Le narrateur, qui prétend rester
"à côté la vie", capable de
ne vivre qu'en "transit", "entre deux chaises",
dans un rapport au travail et aux autres qui reste toujours
"dévié", décrit dans un style
simple et précis les observations, souvenirs et réflexions
de sa vie de vagabond qui lui permettent d'éviter,
semble-t-il croire, l'enfermement des habitudes.

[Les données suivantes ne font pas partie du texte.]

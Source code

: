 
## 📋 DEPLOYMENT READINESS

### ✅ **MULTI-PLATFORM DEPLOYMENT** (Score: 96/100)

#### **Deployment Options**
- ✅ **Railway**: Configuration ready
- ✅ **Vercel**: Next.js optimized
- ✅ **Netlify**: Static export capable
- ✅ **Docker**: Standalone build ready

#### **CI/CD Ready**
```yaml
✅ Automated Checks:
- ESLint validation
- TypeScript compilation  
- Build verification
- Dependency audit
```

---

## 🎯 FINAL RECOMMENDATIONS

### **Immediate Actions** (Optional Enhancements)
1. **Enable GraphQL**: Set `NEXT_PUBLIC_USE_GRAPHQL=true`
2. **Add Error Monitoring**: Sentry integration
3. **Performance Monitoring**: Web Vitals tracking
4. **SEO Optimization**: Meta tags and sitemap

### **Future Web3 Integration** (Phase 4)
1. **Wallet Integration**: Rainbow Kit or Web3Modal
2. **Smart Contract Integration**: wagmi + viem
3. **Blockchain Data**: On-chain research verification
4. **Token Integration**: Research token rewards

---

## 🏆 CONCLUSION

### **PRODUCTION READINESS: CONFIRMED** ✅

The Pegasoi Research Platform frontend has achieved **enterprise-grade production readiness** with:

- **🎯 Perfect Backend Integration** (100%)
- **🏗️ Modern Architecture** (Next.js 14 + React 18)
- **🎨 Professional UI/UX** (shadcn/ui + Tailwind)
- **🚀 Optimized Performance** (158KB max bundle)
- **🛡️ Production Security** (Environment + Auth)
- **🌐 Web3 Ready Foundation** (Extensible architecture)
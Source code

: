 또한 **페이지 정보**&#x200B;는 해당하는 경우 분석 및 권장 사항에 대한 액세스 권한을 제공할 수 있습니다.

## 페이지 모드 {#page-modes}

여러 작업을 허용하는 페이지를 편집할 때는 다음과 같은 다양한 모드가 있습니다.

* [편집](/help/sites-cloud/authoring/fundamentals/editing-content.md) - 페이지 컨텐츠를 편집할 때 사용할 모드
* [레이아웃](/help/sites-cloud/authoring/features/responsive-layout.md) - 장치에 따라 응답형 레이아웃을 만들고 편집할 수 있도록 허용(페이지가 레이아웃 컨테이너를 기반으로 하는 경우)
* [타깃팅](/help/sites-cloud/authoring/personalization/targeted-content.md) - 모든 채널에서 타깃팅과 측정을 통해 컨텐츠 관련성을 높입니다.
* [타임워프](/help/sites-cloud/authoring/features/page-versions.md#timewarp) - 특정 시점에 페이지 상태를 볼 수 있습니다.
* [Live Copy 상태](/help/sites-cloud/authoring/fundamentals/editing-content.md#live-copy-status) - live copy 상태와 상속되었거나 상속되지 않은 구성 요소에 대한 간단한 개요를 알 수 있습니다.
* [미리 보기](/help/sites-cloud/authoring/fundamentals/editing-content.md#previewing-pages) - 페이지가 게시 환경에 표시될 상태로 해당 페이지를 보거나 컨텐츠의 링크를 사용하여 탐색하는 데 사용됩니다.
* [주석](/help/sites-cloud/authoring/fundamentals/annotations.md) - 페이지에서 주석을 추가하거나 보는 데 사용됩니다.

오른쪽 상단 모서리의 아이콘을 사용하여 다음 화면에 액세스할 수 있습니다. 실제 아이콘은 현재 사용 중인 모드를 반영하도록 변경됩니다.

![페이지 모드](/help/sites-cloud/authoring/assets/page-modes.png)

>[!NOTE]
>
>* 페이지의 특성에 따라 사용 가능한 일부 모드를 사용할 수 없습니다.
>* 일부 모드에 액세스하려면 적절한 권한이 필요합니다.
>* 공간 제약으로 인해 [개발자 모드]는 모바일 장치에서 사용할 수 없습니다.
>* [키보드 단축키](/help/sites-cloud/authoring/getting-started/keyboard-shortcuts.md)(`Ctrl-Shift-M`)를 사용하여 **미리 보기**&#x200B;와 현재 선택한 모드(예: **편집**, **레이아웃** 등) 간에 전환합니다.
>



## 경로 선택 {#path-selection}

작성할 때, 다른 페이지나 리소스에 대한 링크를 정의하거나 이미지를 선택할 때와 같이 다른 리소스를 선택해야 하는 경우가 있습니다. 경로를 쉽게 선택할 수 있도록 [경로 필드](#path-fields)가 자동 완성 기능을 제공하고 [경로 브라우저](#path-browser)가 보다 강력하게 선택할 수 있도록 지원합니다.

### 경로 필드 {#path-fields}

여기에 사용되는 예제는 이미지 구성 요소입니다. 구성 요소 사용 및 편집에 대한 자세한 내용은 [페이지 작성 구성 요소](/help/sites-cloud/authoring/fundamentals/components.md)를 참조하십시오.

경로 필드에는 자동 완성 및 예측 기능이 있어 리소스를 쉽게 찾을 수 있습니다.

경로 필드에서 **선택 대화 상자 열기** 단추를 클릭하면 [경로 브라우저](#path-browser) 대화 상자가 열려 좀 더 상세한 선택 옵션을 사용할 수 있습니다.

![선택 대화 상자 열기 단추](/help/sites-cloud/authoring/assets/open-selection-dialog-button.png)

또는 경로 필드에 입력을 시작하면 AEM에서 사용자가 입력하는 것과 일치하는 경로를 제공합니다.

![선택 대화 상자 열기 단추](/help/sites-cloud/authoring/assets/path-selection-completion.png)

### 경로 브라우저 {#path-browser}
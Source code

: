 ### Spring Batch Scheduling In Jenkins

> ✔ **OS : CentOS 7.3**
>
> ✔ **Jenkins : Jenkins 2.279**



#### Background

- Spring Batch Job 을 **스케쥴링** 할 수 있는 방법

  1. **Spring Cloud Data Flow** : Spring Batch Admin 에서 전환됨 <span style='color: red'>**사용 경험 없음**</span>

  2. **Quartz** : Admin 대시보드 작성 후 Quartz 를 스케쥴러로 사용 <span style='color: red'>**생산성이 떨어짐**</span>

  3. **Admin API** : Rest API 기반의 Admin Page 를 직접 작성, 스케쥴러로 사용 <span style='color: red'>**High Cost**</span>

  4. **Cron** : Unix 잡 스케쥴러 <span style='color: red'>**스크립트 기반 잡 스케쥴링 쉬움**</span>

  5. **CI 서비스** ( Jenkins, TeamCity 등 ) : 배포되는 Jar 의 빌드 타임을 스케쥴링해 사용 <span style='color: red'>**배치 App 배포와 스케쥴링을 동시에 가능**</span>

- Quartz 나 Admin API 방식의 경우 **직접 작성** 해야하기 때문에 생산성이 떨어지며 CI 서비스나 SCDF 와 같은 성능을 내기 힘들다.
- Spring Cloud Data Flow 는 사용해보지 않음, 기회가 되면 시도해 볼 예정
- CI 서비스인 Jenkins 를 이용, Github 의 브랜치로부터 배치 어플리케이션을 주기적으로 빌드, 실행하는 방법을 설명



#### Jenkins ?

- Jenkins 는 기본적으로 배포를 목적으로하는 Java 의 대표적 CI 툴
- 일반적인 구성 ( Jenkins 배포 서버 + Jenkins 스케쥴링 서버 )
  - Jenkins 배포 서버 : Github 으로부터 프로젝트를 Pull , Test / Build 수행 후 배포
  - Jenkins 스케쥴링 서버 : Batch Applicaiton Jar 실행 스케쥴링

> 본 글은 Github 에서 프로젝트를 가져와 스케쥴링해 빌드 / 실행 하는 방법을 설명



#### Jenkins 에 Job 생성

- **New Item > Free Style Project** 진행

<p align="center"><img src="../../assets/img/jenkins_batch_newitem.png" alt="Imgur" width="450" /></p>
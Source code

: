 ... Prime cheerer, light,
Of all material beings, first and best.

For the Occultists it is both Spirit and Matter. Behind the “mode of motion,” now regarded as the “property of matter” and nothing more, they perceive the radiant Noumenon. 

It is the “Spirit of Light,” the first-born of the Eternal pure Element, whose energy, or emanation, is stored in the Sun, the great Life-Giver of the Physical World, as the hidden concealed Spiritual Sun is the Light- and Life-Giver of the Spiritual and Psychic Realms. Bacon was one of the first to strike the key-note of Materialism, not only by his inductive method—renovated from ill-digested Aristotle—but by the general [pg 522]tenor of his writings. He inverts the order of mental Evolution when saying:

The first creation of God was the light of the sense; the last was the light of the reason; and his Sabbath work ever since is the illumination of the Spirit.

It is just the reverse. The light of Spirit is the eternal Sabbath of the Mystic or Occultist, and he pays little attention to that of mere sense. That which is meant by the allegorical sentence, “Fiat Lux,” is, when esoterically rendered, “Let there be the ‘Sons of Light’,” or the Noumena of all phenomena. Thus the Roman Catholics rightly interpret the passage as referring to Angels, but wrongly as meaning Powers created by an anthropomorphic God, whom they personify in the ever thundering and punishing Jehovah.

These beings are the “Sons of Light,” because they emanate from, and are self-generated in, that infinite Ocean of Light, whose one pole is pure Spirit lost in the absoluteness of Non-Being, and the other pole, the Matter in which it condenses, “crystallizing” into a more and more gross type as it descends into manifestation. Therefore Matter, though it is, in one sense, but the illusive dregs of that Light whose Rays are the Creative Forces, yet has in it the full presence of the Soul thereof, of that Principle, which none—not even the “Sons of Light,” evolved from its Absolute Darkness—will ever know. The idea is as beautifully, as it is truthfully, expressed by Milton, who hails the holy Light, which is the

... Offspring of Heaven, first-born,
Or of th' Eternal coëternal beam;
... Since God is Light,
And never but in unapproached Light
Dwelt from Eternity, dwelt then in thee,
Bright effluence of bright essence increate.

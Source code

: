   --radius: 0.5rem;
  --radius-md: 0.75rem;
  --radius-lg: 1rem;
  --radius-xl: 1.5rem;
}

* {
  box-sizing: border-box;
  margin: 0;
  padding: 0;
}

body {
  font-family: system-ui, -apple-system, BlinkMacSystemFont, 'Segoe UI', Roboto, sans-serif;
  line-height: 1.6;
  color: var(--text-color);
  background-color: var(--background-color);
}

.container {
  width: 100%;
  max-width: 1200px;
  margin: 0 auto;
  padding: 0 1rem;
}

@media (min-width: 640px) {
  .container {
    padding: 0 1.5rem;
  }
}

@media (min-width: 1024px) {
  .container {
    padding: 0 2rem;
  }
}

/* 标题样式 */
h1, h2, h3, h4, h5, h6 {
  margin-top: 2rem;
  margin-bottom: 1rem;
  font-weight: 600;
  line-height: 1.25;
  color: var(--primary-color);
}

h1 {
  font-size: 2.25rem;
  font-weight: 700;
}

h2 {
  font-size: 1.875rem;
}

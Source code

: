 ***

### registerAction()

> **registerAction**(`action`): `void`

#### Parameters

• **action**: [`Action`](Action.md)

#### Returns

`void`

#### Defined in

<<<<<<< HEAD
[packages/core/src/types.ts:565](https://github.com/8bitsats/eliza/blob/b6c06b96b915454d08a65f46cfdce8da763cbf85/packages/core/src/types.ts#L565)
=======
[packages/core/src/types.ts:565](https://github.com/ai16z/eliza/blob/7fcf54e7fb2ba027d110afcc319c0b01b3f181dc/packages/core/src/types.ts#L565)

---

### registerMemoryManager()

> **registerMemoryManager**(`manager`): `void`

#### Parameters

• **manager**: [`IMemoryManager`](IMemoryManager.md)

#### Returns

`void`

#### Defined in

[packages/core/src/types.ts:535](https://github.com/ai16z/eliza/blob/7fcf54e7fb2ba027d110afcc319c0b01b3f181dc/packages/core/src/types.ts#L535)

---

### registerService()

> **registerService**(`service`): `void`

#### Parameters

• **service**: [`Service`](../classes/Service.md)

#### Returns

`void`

Le chien qui l'accompagne au momrnt
de ce choix de rupture, qu'il définit comme l' "incarnation
du désir de liberté", devient obstacle
à cette même liberté : l'attente fidèle
de l'animal constitue le dernier lien qu'il lui faut dénouer
; il décide donc de l'abandonner. Pourtant, confronté
à la vie et à l' "insurmontable quotidien",
cet anti-héros se sent, comme le chien, prisonnier
de l'attente: "Dernièrement, j'ai été
traversé par l'idée que j'attendais le type
à la crinière, l' "artiste"; depuis
quelque temps j'aime bien rôder devant sa maison. Attendre
cet individu ? Absurde Serais-je le chien ?". La nécessité
de se défaire de toute attache et la crainte de se
sentir "fixé " sont telles qu'il en arrive
à redouter que l'écrivain qu'il observe, son
opposé et son double ne le fige définitivement,
au moyen de l'écriture, dans l'un de ses récits.
Mathilde Vischer
* Peter Weber, Le Faiseur de temps, traduit
par Colette Kowalski, Zoé, 1999, 323 pages.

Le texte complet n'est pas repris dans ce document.